カラフルデイズ―彼の指先に触れられて―
「似てる……」
なにに、って、あのよく私が立ち寄る喫茶店に。
置いてあるものとか、デザインとか、間取りとか。そういうんじゃなくて。
きっと、ライトの具合と窓からの景色とか……店内の空気みたいなものが。
私の呟きに、くすくすと要がまた笑った。
「やっぱり」
「『やっぱり』って、なによ?」
「『似てる』って、あそこでしょ? オレもオープン前に覗きに来たときから思った」
「オープン前?」
勿体ぶるような話じゃないのに、今度は子供のようにズルイ顔をすると、さっきのバーテンダ―に視線を移した。
その視線に続いて、私も顔を正面に向ける。
すると、私と要を交互に見た、その男性が口を開いた。
「わたしが、以前から……“KANAME”のファンでして……依頼をしたんです」
「『依頼』?」
どんな依頼だったのかしら? でも、『要に仕事を依頼した』って、この場で言うってことは、それを受けたってことよね。

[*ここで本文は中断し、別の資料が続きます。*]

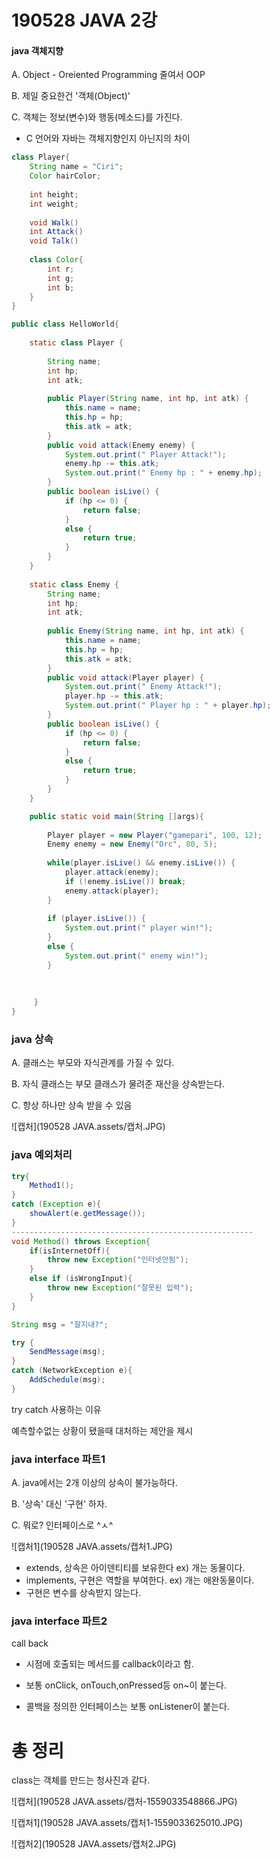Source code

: # 190528 JAVA 2강

#### java 객체지향

A. Object - Oreiented Programming 줄여서 OOP

B. 제일 중요한건 '객체(Object)'

C. 객체는 정보(변수)와 행동(메소드)를 가진다.

* C 언어와 자바는 객체지향인지 아닌지의 차이 

```java
class Player{
    String name = "Ciri";
    Color hairColor;
    
    int height;
    int weight;
    
    void Walk()
    int Attack()
    void Talk()
    
    class Color{
        int r;
        int g;
        int b;
    }
}
```

```java
public class HelloWorld{
    
    static class Player {
        
        String name;
        int hp;
        int atk;
        
        public Player(String name, int hp, int atk) {
            this.name = name;
            this.hp = hp;
            this.atk = atk;
        }
        public void attack(Enemy enemy) {
            System.out.print(" Player Attack!");
            enemy.hp -= this.atk;
            System.out.print(" Enemy hp : " + enemy.hp);
        }
        public boolean isLive() {
            if (hp <= 0) {
                return false;
            }
            else {
                return true;
            }
        }
    }
    
    static class Enemy {
        String name;
        int hp;
        int atk;
        
        public Enemy(String name, int hp, int atk) {
            this.name = name;
            this.hp = hp;
            this.atk = atk;
        }
        public void attack(Player player) {
            System.out.print(" Enemy Attack!");
            player.hp -= this.atk;
            System.out.print(" Player hp : " + player.hp);
        }
        public boolean isLive() {
            if (hp <= 0) {
                return false;
            }
            else {
                return true;
            }
        }
    }

    public static void main(String []args){
        
        Player player = new Player("gamepari", 100, 12);
        Enemy enemy = new Enemy("Orc", 80, 5);
        
        while(player.isLive() && enemy.isLive()) {
            player.attack(enemy);
            if (!enemy.isLive()) break;
            enemy.attack(player);
        }
        
        if (player.isLive()) {
            System.out.print(" player win!");
        }
        else {
            System.out.print(" enemy win!");
        }
        
        
      
     }
}

```



### java 상속

A. 클래스는 부모와 자식관계를 가질 수 있다.

B. 자식 클래스는 부모 클래스가 물려준 재산을 상속받는다.

C. 항상 하나만 상속 받을 수 있음

![캡처](190528 JAVA.assets/캡처.JPG)

### java 예외처리

```java
try{
    Method1();
}
catch (Exception e){
    showAlert(e.getMessage());
}
------------------------------------------------------
void Method() throws Exception{
    if(isInternetOff){
        throw new Exception("인터넷안됨");
    }
    else if (isWrongInput){
        throw new Exception("잘못된 입력");
    }
}

String msg = "잘지내?";

try {
    SendMessage(msg);
}
catch (NetworkException e){
    AddSchedule(msg);
}
```

try catch 사용하는 이유

예측할수없는 상황이 됐을때 대처하는 제안을 제시 

### java interface 파트1

A. java에서는 2개 이상의 상속이 불가능하다.

B. '상속' 대신 '구현' 하자.

C. 뭐로? 인터페이스로 ^ㅅ^

![캡처1](190528 JAVA.assets/캡처1.JPG)

* extends, 상속은 아이덴티티를 보유한다 ex) 개는 동물이다.
* implements, 구현은 역할을 부여한다. ex) 개는 애완동물이다.
* 구현은 변수를 상속받지 않는다.

###  java interface 파트2

call back

* 시점에 호출되는 메서드를 callback이라고 함.

* 보통 onClick, onTouch,onPressed등 on~이 붙는다.
* 콜백을 정의한 인터페이스는 보통 onListener이 붙는다.

# 총 정리

class는 객체를 만드는 청사진과 같다.

![캡처](190528 JAVA.assets/캡처-1559033548866.JPG)

![캡처1](190528 JAVA.assets/캡처1-1559033625010.JPG)

![캡처2](190528 JAVA.assets/캡처2.JPG)

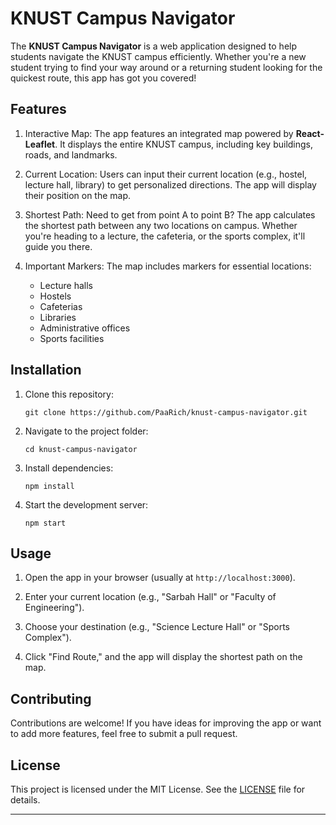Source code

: # KNUST Campus Navigator

The **KNUST Campus Navigator** is a web application designed to help students navigate the KNUST campus efficiently. Whether you're a new student trying to find your way around or a returning student looking for the quickest route, this app has got you covered!

## Features

1. Interactive Map: The app features an integrated map powered by **React-Leaflet**. It displays the entire KNUST campus, including key buildings, roads, and landmarks.

2. Current Location: Users can input their current location (e.g., hostel, lecture hall, library) to get personalized directions. The app will display their position on the map.

3. Shortest Path: Need to get from point A to point B? The app calculates the shortest path between any two locations on campus. Whether you're heading to a lecture, the cafeteria, or the sports complex, it'll guide you there.

4. Important Markers: The map includes markers for essential locations:
   - Lecture halls
   - Hostels
   - Cafeterias
   - Libraries
   - Administrative offices
   - Sports facilities

## Installation

1. Clone this repository:
   ```
   git clone https://github.com/PaaRich/knust-campus-navigator.git
   ```

2. Navigate to the project folder:
   ```
   cd knust-campus-navigator
   ```

3. Install dependencies:
   ```
   npm install
   ```

4. Start the development server:
   ```
   npm start
   ```

## Usage

1. Open the app in your browser (usually at `http://localhost:3000`).

2. Enter your current location (e.g., "Sarbah Hall" or "Faculty of Engineering").

3. Choose your destination (e.g., "Science Lecture Hall" or "Sports Complex").

4. Click "Find Route," and the app will display the shortest path on the map.

## Contributing

Contributions are welcome! If you have ideas for improving the app or want to add more features, feel free to submit a pull request.

## License

This project is licensed under the MIT License. See the [LICENSE](LICENSE) file for details.

---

だとしたら、この人、相当運がいいわ。
だって、要は仕事を選り好みするんだから。
「じゃあ問題。どれがオレの仕事だったか、わかる?」
「問題」? どれが要のデザインしたものか、って?
そう言われて、近くのものに視線を移して回る。
このグラスとか? あそこに並んでるお皿とか?
この店の中の要のデザインてどれだろう?
そういえば、私、まともに要の仕事(作品)って知らないかもしれない。
一通り辺りのものを見て、要と視線を合わせる。
ピンとくるものがない私の困った顔を見て、要は本当に面白そうに笑いを堪えて言った。
「そんなに困った顔を見るの、初めてかも」
「う、うるさいわね。女性が困ってるのを見て楽しむなんて、相当悪趣味よ」
「違う違う」
「なにが『違う』のよ」
「別に、“女性”ってわけじゃなくて。“美雪”だけだけど」
またそんなことを言って、人のことをからかって困らせて、楽しもうとしてるんじゃないの?!
そんな私の疑った眼差しを受けた要は、「はぁ」と溜め息をついた。